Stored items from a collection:
:::

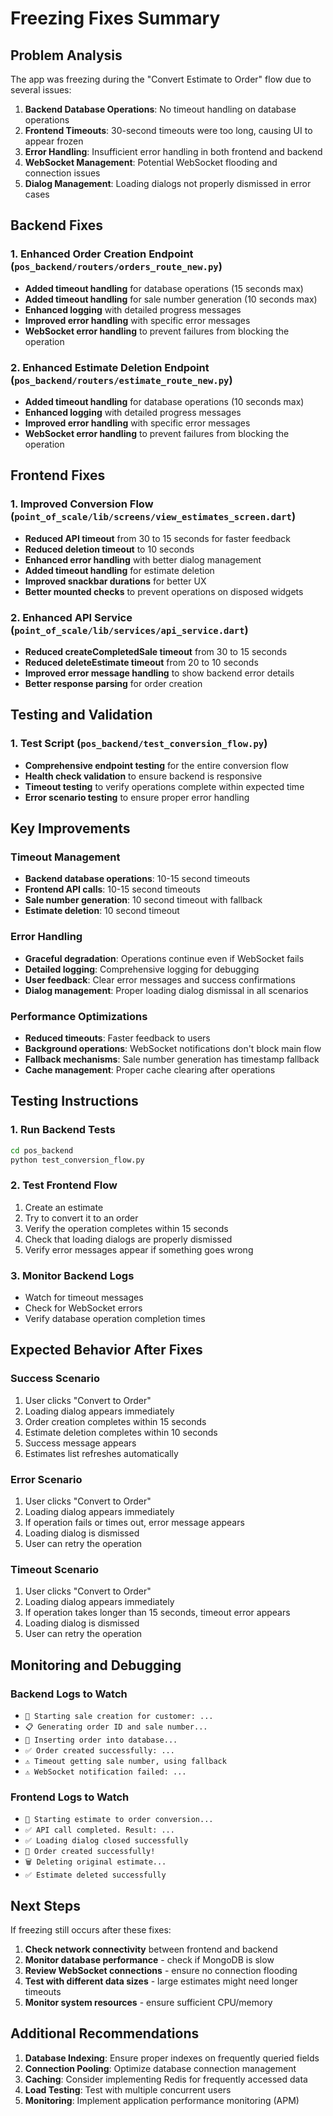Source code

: # Freezing Fixes Summary

## Problem Analysis
The app was freezing during the "Convert Estimate to Order" flow due to several issues:

1. **Backend Database Operations**: No timeout handling on database operations
2. **Frontend Timeouts**: 30-second timeouts were too long, causing UI to appear frozen
3. **Error Handling**: Insufficient error handling in both frontend and backend
4. **WebSocket Management**: Potential WebSocket flooding and connection issues
5. **Dialog Management**: Loading dialogs not properly dismissed in error cases

## Backend Fixes

### 1. Enhanced Order Creation Endpoint (`pos_backend/routers/orders_route_new.py`)
- **Added timeout handling** for database operations (15 seconds max)
- **Added timeout handling** for sale number generation (10 seconds max)
- **Enhanced logging** with detailed progress messages
- **Improved error handling** with specific error messages
- **WebSocket error handling** to prevent failures from blocking the operation

### 2. Enhanced Estimate Deletion Endpoint (`pos_backend/routers/estimate_route_new.py`)
- **Added timeout handling** for database operations (10 seconds max)
- **Enhanced logging** with detailed progress messages
- **Improved error handling** with specific error messages
- **WebSocket error handling** to prevent failures from blocking the operation

## Frontend Fixes

### 1. Improved Conversion Flow (`point_of_scale/lib/screens/view_estimates_screen.dart`)
- **Reduced API timeout** from 30 to 15 seconds for faster feedback
- **Reduced deletion timeout** to 10 seconds
- **Enhanced error handling** with better dialog management
- **Added timeout handling** for estimate deletion
- **Improved snackbar durations** for better UX
- **Better mounted checks** to prevent operations on disposed widgets

### 2. Enhanced API Service (`point_of_scale/lib/services/api_service.dart`)
- **Reduced createCompletedSale timeout** from 30 to 15 seconds
- **Reduced deleteEstimate timeout** from 20 to 10 seconds
- **Improved error message handling** to show backend error details
- **Better response parsing** for order creation

## Testing and Validation

### 1. Test Script (`pos_backend/test_conversion_flow.py`)
- **Comprehensive endpoint testing** for the entire conversion flow
- **Health check validation** to ensure backend is responsive
- **Timeout testing** to verify operations complete within expected time
- **Error scenario testing** to ensure proper error handling

## Key Improvements

### Timeout Management
- **Backend database operations**: 10-15 second timeouts
- **Frontend API calls**: 10-15 second timeouts
- **Sale number generation**: 10 second timeout with fallback
- **Estimate deletion**: 10 second timeout

### Error Handling
- **Graceful degradation**: Operations continue even if WebSocket fails
- **Detailed logging**: Comprehensive logging for debugging
- **User feedback**: Clear error messages and success confirmations
- **Dialog management**: Proper loading dialog dismissal in all scenarios

### Performance Optimizations
- **Reduced timeouts**: Faster feedback to users
- **Background operations**: WebSocket notifications don't block main flow
- **Fallback mechanisms**: Sale number generation has timestamp fallback
- **Cache management**: Proper cache clearing after operations

## Testing Instructions

### 1. Run Backend Tests
```bash
cd pos_backend
python test_conversion_flow.py
```

### 2. Test Frontend Flow
1. Create an estimate
2. Try to convert it to an order
3. Verify the operation completes within 15 seconds
4. Check that loading dialogs are properly dismissed
5. Verify error messages appear if something goes wrong

### 3. Monitor Backend Logs
- Watch for timeout messages
- Check for WebSocket errors
- Verify database operation completion times

## Expected Behavior After Fixes

### Success Scenario
1. User clicks "Convert to Order"
2. Loading dialog appears immediately
3. Order creation completes within 15 seconds
4. Estimate deletion completes within 10 seconds
5. Success message appears
6. Estimates list refreshes automatically

### Error Scenario
1. User clicks "Convert to Order"
2. Loading dialog appears immediately
3. If operation fails or times out, error message appears
4. Loading dialog is dismissed
5. User can retry the operation

### Timeout Scenario
1. User clicks "Convert to Order"
2. Loading dialog appears immediately
3. If operation takes longer than 15 seconds, timeout error appears
4. Loading dialog is dismissed
5. User can retry the operation

## Monitoring and Debugging

### Backend Logs to Watch
- `🔄 Starting sale creation for customer: ...`
- `📋 Generating order ID and sale number...`
- `💾 Inserting order into database...`
- `✅ Order created successfully: ...`
- `⚠️ Timeout getting sale number, using fallback`
- `⚠️ WebSocket notification failed: ...`

### Frontend Logs to Watch
- `🔄 Starting estimate to order conversion...`
- `✅ API call completed. Result: ...`
- `✅ Loading dialog closed successfully`
- `🎉 Order created successfully!`
- `🗑️ Deleting original estimate...`
- `✅ Estimate deleted successfully`

## Next Steps

If freezing still occurs after these fixes:

1. **Check network connectivity** between frontend and backend
2. **Monitor database performance** - check if MongoDB is slow
3. **Review WebSocket connections** - ensure no connection flooding
4. **Test with different data sizes** - large estimates might need longer timeouts
5. **Monitor system resources** - ensure sufficient CPU/memory

## Additional Recommendations

1. **Database Indexing**: Ensure proper indexes on frequently queried fields
2. **Connection Pooling**: Optimize database connection management
3. **Caching**: Consider implementing Redis for frequently accessed data
4. **Load Testing**: Test with multiple concurrent users
5. **Monitoring**: Implement application performance monitoring (APM)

:::

■ **Task brief**:
Every line above that holds the string "connection" should be copied into the answer.

■ **Solution to this task**:
4. **WebSocket Management**: Potential WebSocket flooding and connection issues
3. **Review WebSocket connections** - ensure no connection flooding
2. **Connection Pooling**: Optimize database connection management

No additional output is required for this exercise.